Fabre et les clés d’un règne tranquille du pouvoir
Jean-Pierre Fabre, tout comme bien d’autres acteurs politiques se réclamant de l’opposition, se moque éperdument de l’intelligence des Togolais. En boycottant les législatives de 2018, Jean-Pierre Fabre, qui a entrainé dans ce mouvement périlleux la coalition des partis de l’opposition (C14), a appuyé la fragilisation du contre-pouvoir de l’opposition. Le succès de ces élections boycottées a permis au parti UNIR de dominer l’Assemblée nationale, où réside le cœur du pouvoir politique dans un régime semi-présidentiel. Quelques mois après les législatives, Fabre et son ANC vont se présenter aux municipales de juin 2019 ; il se fait élire maire, un poste et un statut qui le soumettent aux coupes réglées des textes qui régissent le fonctionnement des institutions de la République, lesquels émanent de l’Assemblée nationale qu’il a boycottée pour des raisons de non réalisation des réformes institutionnelles, constitutionnelles et électorales. La plupart de ces réformes se feront durant la mandature de cette Assemblée nationale sans Fabre et l’ANC, notamment, et c’est celle qui lui donne le plus de tournis, la modification de la Constitution.

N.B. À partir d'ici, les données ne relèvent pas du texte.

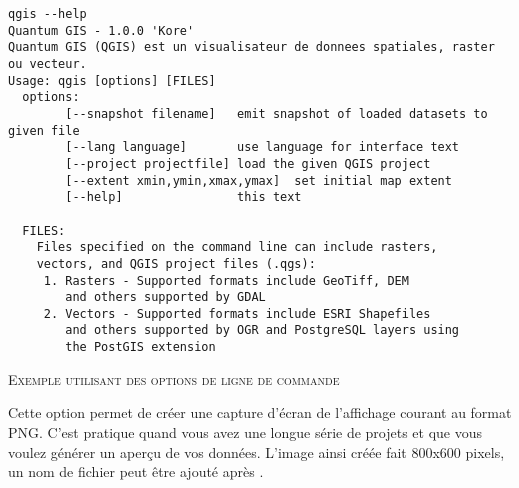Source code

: \small
\begin{verbatim}
qgis --help
Quantum GIS - 1.0.0 'Kore'
Quantum GIS (QGIS) est un visualisateur de donnees spatiales, raster ou vecteur.
Usage: qgis [options] [FILES]
  options:
        [--snapshot filename]   emit snapshot of loaded datasets to given file
        [--lang language]       use language for interface text
        [--project projectfile] load the given QGIS project
        [--extent xmin,ymin,xmax,ymax]  set initial map extent
        [--help]                this text

  FILES:
    Files specified on the command line can include rasters,
    vectors, and QGIS project files (.qgs):
     1. Rasters - Supported formats include GeoTiff, DEM
        and others supported by GDAL
     2. Vectors - Supported formats include ESRI Shapefiles
        and others supported by OGR and PostgreSQL layers using
        the PostGIS extension
\end{verbatim}
\normalsize


\begin{Tip} \caption{\textsc{Exemple utilisant des options de ligne de commande}}
\end{Tip}

%

Cette option permet de cr\'eer une capture d'\'ecran de l'affichage courant au format PNG. C'est pratique quand vous avez une longue s\'erie de projets et que vous voulez g\'en\'erer un aper\c{c}u de vos donn\'ees. L'image ainsi cr\'e\'ee fait 800x600 pixels, un nom de fichier peut \^etre ajout\'e apr\`es .

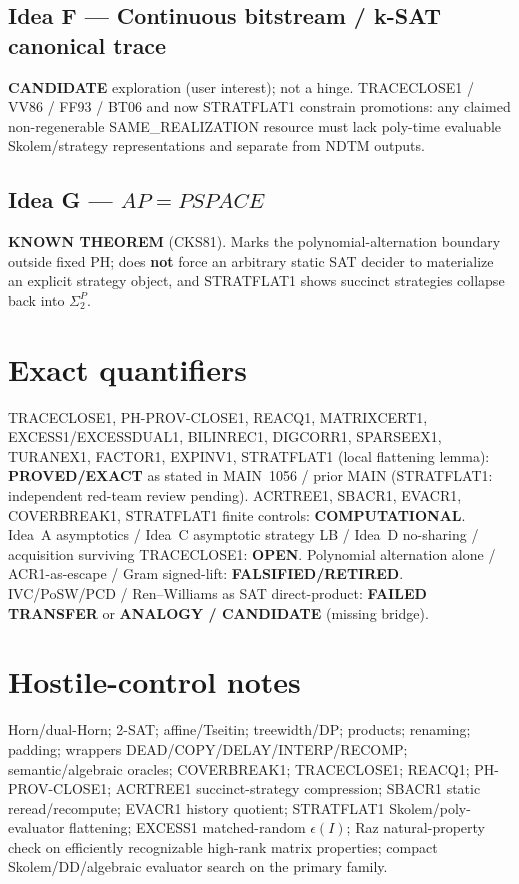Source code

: \documentclass[11pt]{article}
\begin{document}
\subsection*{Idea F --- Continuous bitstream / k-SAT canonical trace}
\textbf{CANDIDATE} exploration (user interest); not a hinge. TRACECLOSE1 / VV86 / FF93 / BT06
and now STRATFLAT1 constrain promotions: any claimed non-regenerable SAME\_REALIZATION resource
must lack poly-time evaluable Skolem/strategy representations and separate from NDTM outputs.

\subsection*{Idea G --- $AP=PSPACE$}
\textbf{KNOWN THEOREM} (CKS81). Marks the polynomial-alternation boundary outside fixed PH;
does \textbf{not} force an arbitrary static SAT decider to materialize an explicit strategy object,
and STRATFLAT1 shows succinct strategies collapse back into $\Sigma_2^P$.

\section*{Exact quantifiers}
TRACECLOSE1, PH-PROV-CLOSE1, REACQ1, MATRIXCERT1, EXCESS1/EXCESSDUAL1, BILINREC1, DIGCORR1,
SPARSEEX1, TURANEX1, FACTOR1, EXPINV1, STRATFLAT1 (local flattening lemma): \textbf{PROVED/EXACT}
as stated in MAIN~1056 / prior MAIN (STRATFLAT1: independent red-team review pending).
ACRTREE1, SBACR1, EVACR1, COVERBREAK1, STRATFLAT1 finite controls: \textbf{COMPUTATIONAL}.
Idea~A asymptotics / Idea~C asymptotic strategy LB / Idea~D no-sharing / acquisition surviving
TRACECLOSE1: \textbf{OPEN}.
Polynomial alternation alone / ACR1-as-escape / Gram signed-lift: \textbf{FALSIFIED/RETIRED}.
IVC/PoSW/PCD / Ren--Williams as SAT direct-product: \textbf{FAILED TRANSFER} or
\textbf{ANALOGY / CANDIDATE} (missing bridge).

\section*{Hostile-control notes}
Horn/dual-Horn; 2-SAT; affine/Tseitin; treewidth/DP; products; renaming; padding;
wrappers DEAD/COPY/DELAY/INTERP/RECOMP; semantic/algebraic oracles; COVERBREAK1;
TRACECLOSE1; REACQ1; PH-PROV-CLOSE1; ACRTREE1 succinct-strategy compression; SBACR1
static reread/recompute; EVACR1 history quotient; STRATFLAT1 Skolem/poly-evaluator flattening;
EXCESS1 matched-random $\epsilon(I)$; Raz natural-property check on efficiently recognizable
high-rank matrix properties; compact Skolem/DD/algebraic evaluator search on the primary family.
\end{document}
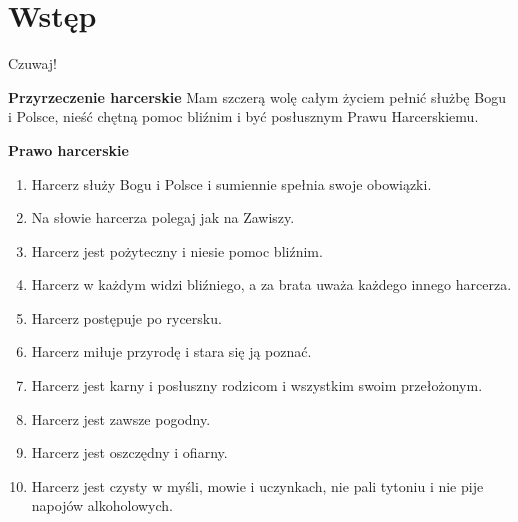 \chapter{Wstęp}

Czuwaj!



\textbf{Przyrzeczenie harcerskie}
Mam szczerą wolę całym życiem pełnić służbę Bogu i Polsce, nieść chętną pomoc bliźnim i być posłusznym Prawu Harcerskiemu.


\textbf{Prawo harcerskie}%
\begin{enumerate}
\itemsep0em 
\item Harcerz służy Bogu i Polsce i sumiennie spełnia swoje obowiązki.
\item Na słowie harcerza polegaj jak na Zawiszy.
\item Harcerz jest pożyteczny i niesie pomoc bliźnim.
\item Harcerz w każdym widzi bliźniego, a za brata uważa każdego innego harcerza.
\item Harcerz postępuje po rycersku.
\item Harcerz miłuje przyrodę i stara się ją poznać.
\item Harcerz jest karny i posłuszny rodzicom i wszystkim swoim przełożonym.
\item Harcerz jest zawsze pogodny.
\item Harcerz jest oszczędny i ofiarny.
\item Harcerz jest czysty w myśli, mowie i uczynkach, nie pali tytoniu i nie pije napojów alkoholowych.
\end{enumerate}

Tirant leçon du passé, l’ANC participe aux dernières législatives, gagne un siège, mais Fabre refuse de siéger, assurant même que les conseillers régionaux élus sous la bannière de son parti ne siégeront pas lorsque les conseils régionaux seront opérationnels. « Ce n’est pas des décisions pour manifester une réaction épidermique. C’est simple, c’est une position de résistance », se défend-il.
En clair, les paradigmes politiques de Jean-Pierre Fabre et de son parti ANC ne sont qu’un long tissu de contradictions déroutantes qui obstruent la voie de l’alternance politique, tournent en bourrique les populations et balisent au pouvoir en place le boulevard d’un règne tranquille.